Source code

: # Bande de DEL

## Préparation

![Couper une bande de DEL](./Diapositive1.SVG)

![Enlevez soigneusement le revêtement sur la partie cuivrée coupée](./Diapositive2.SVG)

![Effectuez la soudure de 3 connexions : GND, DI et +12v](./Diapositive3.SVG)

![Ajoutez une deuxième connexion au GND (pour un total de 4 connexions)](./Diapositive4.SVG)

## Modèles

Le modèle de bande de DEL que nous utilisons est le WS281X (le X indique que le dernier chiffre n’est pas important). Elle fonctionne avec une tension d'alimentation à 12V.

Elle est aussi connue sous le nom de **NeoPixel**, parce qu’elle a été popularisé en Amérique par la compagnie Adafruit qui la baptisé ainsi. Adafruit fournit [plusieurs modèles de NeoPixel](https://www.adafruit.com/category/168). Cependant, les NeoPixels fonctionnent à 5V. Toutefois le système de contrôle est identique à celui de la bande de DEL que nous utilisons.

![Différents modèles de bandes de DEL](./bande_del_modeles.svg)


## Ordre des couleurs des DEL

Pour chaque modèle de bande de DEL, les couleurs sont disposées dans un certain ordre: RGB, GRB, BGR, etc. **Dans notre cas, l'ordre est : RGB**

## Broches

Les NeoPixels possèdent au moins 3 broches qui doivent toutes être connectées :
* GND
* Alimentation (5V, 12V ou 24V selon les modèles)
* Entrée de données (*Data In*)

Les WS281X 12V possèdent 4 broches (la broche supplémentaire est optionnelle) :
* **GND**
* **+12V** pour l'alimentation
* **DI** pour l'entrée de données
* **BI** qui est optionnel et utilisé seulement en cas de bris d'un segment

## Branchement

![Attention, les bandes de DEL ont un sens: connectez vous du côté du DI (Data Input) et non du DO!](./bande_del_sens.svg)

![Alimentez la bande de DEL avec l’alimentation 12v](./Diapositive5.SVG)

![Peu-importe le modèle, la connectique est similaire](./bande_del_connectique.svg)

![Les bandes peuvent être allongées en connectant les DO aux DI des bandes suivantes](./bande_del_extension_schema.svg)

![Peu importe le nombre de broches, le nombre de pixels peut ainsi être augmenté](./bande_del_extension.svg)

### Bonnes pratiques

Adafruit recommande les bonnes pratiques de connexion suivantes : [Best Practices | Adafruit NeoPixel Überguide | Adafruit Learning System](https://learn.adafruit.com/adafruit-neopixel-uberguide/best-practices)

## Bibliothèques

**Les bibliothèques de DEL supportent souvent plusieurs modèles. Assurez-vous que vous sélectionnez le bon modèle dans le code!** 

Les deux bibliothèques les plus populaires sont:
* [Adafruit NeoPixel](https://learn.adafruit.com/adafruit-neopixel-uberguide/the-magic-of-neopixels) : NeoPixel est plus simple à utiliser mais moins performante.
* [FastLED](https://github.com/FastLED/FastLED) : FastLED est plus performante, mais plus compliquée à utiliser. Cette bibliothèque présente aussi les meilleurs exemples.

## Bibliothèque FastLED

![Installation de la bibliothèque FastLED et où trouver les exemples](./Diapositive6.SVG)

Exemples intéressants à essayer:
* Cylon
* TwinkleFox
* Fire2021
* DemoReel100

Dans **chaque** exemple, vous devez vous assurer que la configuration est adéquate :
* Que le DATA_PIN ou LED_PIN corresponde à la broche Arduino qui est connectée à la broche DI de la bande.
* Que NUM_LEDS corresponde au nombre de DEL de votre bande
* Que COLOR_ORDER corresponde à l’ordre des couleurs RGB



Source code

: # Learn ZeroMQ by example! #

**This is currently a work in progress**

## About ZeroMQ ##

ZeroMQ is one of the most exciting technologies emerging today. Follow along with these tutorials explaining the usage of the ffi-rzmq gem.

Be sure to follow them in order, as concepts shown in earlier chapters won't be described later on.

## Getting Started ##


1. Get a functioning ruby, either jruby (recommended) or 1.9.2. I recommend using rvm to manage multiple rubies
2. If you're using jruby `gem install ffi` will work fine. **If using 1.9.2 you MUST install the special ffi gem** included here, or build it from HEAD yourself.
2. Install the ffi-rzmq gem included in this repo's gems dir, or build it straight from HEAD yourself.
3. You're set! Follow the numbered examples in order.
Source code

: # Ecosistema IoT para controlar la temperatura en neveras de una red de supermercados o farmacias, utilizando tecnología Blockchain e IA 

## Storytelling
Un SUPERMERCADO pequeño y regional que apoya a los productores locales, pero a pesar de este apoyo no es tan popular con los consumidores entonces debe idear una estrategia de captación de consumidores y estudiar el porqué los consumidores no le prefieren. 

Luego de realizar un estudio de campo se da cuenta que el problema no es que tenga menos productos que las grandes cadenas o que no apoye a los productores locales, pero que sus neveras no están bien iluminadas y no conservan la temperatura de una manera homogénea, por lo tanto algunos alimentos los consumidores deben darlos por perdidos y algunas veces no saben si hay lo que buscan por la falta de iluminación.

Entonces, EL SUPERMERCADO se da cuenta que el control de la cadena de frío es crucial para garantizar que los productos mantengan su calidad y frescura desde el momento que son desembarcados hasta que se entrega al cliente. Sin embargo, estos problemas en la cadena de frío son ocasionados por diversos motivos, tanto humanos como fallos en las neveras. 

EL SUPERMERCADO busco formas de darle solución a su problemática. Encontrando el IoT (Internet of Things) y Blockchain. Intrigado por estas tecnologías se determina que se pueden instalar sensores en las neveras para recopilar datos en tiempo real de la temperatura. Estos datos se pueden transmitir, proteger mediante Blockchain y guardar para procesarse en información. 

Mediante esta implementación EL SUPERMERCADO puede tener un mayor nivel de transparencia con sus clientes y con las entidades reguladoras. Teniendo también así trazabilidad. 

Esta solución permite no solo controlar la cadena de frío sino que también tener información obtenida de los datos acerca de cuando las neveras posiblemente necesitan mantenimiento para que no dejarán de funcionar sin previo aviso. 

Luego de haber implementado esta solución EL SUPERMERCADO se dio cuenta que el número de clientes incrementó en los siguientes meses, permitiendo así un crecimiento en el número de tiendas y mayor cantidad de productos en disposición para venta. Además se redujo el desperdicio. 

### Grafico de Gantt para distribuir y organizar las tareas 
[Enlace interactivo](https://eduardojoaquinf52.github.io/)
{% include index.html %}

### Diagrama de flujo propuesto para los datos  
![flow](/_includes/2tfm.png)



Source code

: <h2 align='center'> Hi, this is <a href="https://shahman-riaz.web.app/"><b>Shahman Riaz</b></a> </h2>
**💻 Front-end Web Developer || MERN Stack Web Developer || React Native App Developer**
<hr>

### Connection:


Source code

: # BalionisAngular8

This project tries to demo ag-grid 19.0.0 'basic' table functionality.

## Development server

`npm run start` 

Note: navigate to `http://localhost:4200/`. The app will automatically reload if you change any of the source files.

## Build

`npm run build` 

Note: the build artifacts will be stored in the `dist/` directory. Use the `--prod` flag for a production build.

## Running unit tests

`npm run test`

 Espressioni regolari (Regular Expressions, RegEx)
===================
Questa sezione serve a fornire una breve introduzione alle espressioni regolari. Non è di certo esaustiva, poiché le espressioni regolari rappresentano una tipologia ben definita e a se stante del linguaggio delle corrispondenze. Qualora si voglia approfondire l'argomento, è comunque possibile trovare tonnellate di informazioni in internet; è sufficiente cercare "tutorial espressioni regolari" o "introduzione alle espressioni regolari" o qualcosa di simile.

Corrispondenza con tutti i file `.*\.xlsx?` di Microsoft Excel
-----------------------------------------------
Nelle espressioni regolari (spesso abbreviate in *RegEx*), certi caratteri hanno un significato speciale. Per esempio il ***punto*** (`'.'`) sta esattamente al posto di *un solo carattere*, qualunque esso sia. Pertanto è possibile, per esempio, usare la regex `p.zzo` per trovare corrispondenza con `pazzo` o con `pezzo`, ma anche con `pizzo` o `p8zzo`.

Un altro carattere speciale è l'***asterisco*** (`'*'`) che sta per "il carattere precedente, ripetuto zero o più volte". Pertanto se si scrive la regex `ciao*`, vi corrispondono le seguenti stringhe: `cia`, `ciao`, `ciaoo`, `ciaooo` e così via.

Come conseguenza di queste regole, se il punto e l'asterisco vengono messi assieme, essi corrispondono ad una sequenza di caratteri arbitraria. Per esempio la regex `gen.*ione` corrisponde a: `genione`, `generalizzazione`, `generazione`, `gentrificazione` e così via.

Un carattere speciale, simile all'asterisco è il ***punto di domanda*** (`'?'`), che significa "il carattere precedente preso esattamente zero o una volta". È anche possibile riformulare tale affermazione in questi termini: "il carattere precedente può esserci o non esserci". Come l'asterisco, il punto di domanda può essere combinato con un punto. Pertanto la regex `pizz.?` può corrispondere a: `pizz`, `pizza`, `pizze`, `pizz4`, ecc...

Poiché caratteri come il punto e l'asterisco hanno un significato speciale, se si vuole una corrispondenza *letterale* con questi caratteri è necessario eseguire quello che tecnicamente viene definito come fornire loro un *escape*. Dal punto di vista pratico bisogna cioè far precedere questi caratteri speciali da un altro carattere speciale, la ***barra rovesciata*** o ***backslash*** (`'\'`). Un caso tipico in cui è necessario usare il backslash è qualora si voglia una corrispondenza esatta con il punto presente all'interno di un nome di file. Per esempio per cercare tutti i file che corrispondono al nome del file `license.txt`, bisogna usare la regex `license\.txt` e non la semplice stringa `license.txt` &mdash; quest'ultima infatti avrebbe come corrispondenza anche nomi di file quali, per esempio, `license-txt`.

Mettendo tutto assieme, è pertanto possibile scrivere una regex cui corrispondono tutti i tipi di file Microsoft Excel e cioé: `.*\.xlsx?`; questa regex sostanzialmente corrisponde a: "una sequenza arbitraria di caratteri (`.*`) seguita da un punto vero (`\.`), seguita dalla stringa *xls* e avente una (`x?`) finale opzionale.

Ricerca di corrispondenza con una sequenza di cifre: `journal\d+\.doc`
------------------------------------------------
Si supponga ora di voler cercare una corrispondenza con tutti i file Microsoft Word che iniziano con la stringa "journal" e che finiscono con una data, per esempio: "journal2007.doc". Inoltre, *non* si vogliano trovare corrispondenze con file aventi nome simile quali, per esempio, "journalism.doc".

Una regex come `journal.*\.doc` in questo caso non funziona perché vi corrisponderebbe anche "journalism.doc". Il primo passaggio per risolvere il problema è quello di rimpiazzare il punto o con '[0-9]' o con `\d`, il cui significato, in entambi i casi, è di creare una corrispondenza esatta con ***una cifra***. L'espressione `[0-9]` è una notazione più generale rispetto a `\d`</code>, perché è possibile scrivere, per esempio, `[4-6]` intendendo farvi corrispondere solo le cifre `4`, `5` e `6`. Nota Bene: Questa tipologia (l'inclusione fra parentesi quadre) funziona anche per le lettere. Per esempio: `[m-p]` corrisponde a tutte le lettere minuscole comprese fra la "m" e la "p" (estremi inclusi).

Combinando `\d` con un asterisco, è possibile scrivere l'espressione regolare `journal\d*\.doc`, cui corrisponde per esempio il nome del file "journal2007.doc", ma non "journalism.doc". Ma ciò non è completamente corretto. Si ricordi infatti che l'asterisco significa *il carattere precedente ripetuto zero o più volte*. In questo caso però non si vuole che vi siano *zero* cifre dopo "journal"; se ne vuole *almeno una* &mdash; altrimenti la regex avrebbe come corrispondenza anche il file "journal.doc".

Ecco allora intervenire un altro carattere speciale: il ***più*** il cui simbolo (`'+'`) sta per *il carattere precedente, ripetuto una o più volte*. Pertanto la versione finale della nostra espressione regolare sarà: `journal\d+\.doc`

§ §

**ABOUT THIS EXERCISE**
Only a number is expected here: the count of lines with the string "HEAD" in the material above.

**YOUR SOLUTION**
2